Excuse me for butting in. I am the generation that is presently receiving SS "benefits". Now, while I realize that present generation workers contribute to the SS fund, this does NOT represent an intergenerational transfer of wealth from the present (working) generation to the (retired) generation. The socalled SS Trust Fund is overflowing with Government IOUs covering the Trillion$+ raided by the feds on this trust fund's SURPLUSSES to cover the budget deficits over the past decades! The coming bankrupcy of the SS fund can neither be blamed on the WWII generation nor on the present workers contributing to it. Blame it on the intergenerational politicians who continue to hoodwink us poor foot soldiers.....

I don't think so. . . I'll look around for evidence to make the point. Those of us collecting social security benefits very quickly exhaust the benefits we derive from our annuitized contributions.

I am told by a reliable source that it takes about two years to use up what you have put into SS. Blame whomever or whatever you want, even the inflation of the 1970s and 80s. After those two years or so, the retirees receive a direct subsidy from the rest of us.

And do they say "Thank you"?


What Joe the senior says about government IOUs is also true, but the demography of the baby-boomers is what will kill the deal. There are too many of us and we aim to live too long. My husband sweetly predicts that our grandchildren will issue us t-shirts with targets on the back when we get too expensive.

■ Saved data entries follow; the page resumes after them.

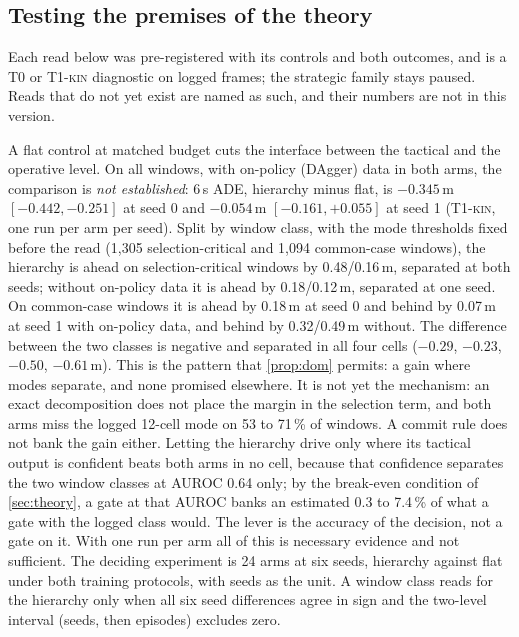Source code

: \documentclass[10pt,twocolumn]{article}
\makeatletter
\theoremstyle{remark}
\newcommand{\tier}[1]{\textsc{\small #1}}
\renewcommand\paragraph{\@startsection{paragraph}{4}{\z@}{1.6ex \@plus .5ex \@minus .2ex}{-1em}{\normalfont\normalsize\bfseries}}
\makeatother
\begin{document}
\subsection{Testing the premises of the theory}\label{sec:premises}
Each read below was pre-registered with its controls and both outcomes, and is a \tier{T0} or \tier{T1-kin} diagnostic on logged
frames; the strategic family stays paused. Reads that do not yet exist are named as such, and their numbers are not in this version.

\paragraph{Hierarchy against a flat control (T2).} A flat control at matched budget cuts the interface between the tactical and the
operative level. On all windows, with on-policy (DAgger) data in both arms, the comparison is \emph{not established}: 6\,s ADE,
hierarchy minus flat, is $-0.345$\,m $[-0.442,-0.251]$ at seed 0 and $-0.054$\,m $[-0.161,+0.055]$ at seed 1 (\tier{T1-kin}, one run
per arm per seed). Split by window class, with the mode thresholds fixed before the read (1,305 selection-critical and 1,094
common-case windows), the hierarchy is ahead on selection-critical windows by 0.48/0.16\,m, separated at both seeds; without
on-policy data it is ahead by 0.18/0.12\,m, separated at one seed. On common-case windows it is ahead by 0.18\,m at seed 0 and behind
by 0.07\,m at seed 1 with on-policy data, and behind by 0.32/0.49\,m without. The difference between the two classes is negative and
separated in all four cells ($-0.29$, $-0.23$, $-0.50$, $-0.61$\,m). This is the pattern that \cref{prop:dom} permits: a gain where
modes separate, and none promised elsewhere. It is not yet the mechanism: an exact decomposition does not place the margin in the
selection term, and both arms miss the logged 12-cell mode on 53 to 71\,\% of windows. A commit rule does not bank the gain either.
Letting the hierarchy drive only where its tactical output is confident beats both arms in no cell, because that confidence
separates the two window classes at AUROC 0.64 only; by the break-even condition of \cref{sec:theory}, a gate at that AUROC banks an
estimated 0.3 to 7.4\,\% of what a gate with the logged class would. The lever is the accuracy of the decision, not a gate on it.
With one run per arm all of this is necessary evidence and not sufficient. The deciding experiment is 24 arms at six seeds, hierarchy against flat under both training protocols,
with seeds as the unit. A window class
reads for the hierarchy only when all six seed differences agree in sign and the two-level interval (seeds, then episodes) excludes zero.
\end{document}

Is there an accountant in the house?

We have two things going on here: (1) the way current Social Security benefits are financed, and (2) the way the Trust Fund has been used over the years to understate annual federal deficits. Is there a relationship between (2) and (1), as Mr. Knippenberg suggests? I have thought not. The mixed nature of benefit financing has been there from the beginning of the program (or so I have thought) -- made more problematic by demography (age structure of the population as a whole plus increased life expectancy for those collecting SS pensions).